** Information follows **
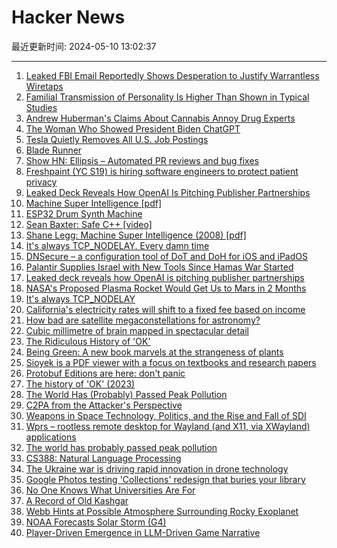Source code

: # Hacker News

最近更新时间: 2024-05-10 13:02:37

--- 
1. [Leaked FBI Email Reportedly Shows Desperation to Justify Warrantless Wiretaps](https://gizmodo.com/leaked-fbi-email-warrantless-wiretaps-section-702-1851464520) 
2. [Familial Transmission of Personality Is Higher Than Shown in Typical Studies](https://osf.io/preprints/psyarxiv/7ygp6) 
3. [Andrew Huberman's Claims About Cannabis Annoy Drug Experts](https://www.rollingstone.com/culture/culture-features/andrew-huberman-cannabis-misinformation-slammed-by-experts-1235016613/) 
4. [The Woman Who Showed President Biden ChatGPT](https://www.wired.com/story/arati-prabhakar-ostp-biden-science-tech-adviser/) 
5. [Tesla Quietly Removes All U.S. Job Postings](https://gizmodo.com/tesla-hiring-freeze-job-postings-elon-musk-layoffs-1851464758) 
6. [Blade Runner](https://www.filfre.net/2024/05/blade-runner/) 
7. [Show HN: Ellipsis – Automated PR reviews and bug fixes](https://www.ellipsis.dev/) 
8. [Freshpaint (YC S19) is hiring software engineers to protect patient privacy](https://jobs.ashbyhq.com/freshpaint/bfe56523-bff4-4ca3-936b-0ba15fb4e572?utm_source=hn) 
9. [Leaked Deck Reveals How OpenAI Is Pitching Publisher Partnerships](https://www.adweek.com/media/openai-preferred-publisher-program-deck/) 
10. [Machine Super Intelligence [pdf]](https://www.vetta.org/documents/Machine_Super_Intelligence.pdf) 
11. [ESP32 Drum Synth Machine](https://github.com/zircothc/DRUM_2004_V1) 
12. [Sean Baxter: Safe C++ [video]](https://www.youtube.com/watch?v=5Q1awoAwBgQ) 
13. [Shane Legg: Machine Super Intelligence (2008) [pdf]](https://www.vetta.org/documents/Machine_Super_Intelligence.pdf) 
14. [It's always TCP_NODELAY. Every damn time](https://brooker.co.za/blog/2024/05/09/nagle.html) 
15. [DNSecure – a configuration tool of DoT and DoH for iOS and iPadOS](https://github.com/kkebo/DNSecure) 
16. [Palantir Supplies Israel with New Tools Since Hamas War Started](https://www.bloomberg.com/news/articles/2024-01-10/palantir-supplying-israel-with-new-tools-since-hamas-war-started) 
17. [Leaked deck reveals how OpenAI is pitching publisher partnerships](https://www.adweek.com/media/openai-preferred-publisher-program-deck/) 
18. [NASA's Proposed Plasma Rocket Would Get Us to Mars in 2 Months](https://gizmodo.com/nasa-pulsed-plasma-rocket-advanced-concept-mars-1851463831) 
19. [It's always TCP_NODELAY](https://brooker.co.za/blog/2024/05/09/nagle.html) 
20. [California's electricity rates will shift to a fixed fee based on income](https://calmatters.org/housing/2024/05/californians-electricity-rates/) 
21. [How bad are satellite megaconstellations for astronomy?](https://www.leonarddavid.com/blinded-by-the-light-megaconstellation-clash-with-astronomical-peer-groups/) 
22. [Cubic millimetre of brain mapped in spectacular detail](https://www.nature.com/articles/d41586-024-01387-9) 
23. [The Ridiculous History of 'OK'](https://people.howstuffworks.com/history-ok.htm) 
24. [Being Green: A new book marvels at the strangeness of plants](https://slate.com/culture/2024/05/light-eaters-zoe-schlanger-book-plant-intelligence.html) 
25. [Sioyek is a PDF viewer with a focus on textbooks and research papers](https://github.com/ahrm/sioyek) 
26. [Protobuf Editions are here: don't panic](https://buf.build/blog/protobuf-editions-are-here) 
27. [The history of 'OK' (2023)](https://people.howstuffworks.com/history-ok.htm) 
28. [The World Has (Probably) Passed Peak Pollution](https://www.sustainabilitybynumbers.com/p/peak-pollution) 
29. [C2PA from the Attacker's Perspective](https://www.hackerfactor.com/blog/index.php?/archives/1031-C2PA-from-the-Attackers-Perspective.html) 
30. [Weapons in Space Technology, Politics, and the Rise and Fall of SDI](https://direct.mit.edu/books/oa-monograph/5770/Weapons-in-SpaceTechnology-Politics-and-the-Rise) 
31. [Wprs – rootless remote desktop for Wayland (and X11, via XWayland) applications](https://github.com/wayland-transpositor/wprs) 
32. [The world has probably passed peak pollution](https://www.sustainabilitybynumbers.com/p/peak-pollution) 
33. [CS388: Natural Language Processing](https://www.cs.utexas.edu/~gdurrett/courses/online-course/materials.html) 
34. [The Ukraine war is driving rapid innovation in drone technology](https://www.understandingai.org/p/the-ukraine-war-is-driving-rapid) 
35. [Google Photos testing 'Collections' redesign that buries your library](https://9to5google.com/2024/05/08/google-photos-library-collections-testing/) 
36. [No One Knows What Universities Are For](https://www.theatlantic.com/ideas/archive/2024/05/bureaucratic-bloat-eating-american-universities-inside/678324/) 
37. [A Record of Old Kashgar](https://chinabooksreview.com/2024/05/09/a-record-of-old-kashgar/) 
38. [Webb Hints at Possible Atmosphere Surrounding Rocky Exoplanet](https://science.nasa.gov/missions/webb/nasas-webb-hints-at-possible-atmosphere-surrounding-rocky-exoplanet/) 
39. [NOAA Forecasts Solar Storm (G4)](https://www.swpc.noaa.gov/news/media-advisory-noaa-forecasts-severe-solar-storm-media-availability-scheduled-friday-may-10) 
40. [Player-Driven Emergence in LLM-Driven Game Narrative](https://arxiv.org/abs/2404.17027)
** End of Information **
** Information follows **
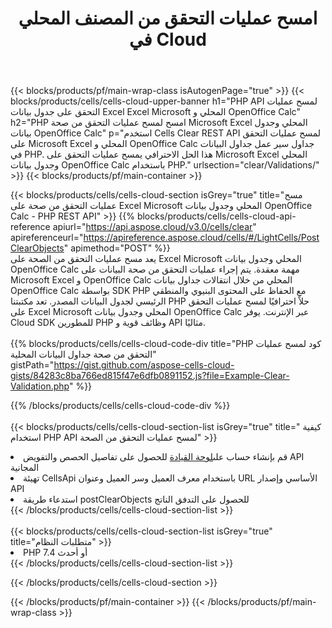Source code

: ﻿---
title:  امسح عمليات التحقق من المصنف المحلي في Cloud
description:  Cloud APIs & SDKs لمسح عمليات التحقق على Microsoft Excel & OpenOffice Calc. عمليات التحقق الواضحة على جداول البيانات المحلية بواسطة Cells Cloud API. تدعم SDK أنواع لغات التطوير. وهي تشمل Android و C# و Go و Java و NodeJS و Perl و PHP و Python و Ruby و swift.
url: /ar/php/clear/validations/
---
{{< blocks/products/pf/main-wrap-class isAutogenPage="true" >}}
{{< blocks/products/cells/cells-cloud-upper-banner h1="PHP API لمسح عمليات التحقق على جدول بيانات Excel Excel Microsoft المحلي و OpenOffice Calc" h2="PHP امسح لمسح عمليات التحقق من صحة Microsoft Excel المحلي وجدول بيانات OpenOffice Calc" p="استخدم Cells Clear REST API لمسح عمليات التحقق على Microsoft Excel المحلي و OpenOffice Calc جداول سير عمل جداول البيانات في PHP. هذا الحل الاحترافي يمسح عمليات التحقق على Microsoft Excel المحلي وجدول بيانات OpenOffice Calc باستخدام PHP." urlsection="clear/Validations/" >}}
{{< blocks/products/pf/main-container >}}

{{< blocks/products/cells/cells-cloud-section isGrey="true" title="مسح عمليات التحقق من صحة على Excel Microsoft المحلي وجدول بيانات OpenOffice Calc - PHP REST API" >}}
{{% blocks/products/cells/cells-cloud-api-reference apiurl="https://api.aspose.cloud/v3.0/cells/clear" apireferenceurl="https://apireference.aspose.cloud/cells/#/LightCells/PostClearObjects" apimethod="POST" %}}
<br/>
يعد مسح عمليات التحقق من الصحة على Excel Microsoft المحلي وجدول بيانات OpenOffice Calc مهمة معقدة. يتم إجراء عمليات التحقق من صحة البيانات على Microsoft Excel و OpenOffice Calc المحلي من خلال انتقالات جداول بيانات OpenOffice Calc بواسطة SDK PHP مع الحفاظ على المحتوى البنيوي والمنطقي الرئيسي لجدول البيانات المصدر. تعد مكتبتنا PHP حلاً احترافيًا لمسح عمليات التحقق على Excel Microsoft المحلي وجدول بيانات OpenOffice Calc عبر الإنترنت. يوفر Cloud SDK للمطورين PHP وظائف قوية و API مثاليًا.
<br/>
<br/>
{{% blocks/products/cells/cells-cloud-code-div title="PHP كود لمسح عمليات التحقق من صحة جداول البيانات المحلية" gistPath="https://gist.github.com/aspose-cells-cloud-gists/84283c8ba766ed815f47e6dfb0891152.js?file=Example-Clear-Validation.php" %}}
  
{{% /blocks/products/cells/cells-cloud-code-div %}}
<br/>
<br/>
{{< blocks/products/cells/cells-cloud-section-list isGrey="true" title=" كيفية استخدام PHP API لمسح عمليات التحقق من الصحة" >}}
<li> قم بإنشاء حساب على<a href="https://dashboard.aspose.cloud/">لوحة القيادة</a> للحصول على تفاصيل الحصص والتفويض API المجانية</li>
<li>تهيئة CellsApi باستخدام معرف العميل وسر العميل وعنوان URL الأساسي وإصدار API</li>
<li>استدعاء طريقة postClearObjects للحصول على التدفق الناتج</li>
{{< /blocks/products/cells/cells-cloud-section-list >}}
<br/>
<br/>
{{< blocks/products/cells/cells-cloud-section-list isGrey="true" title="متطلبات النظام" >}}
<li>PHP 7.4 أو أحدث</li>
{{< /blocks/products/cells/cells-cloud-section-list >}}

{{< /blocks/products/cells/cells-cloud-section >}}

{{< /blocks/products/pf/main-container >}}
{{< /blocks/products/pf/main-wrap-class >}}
** End of Information **
■ **Task details**: Please give back, exactly as it stands above, the stretch from the line with "26. [Protobuf Editions" through the line with "30. [Weapons in", and no line outside it.

■ **Exercise solution**:
26. [Protobuf Editions are here: don't panic](https://buf.build/blog/protobuf-editions-are-here) 
27. [The history of 'OK' (2023)](https://people.howstuffworks.com/history-ok.htm) 
28. [The World Has (Probably) Passed Peak Pollution](https://www.sustainabilitybynumbers.com/p/peak-pollution) 
29. [C2PA from the Attacker's Perspective](https://www.hackerfactor.com/blog/index.php?/archives/1031-C2PA-from-the-Attackers-Perspective.html) 
30. [Weapons in Space Technology, Politics, and the Rise and Fall of SDI](https://direct.mit.edu/books/oa-monograph/5770/Weapons-in-SpaceTechnology-Politics-and-the-Rise) 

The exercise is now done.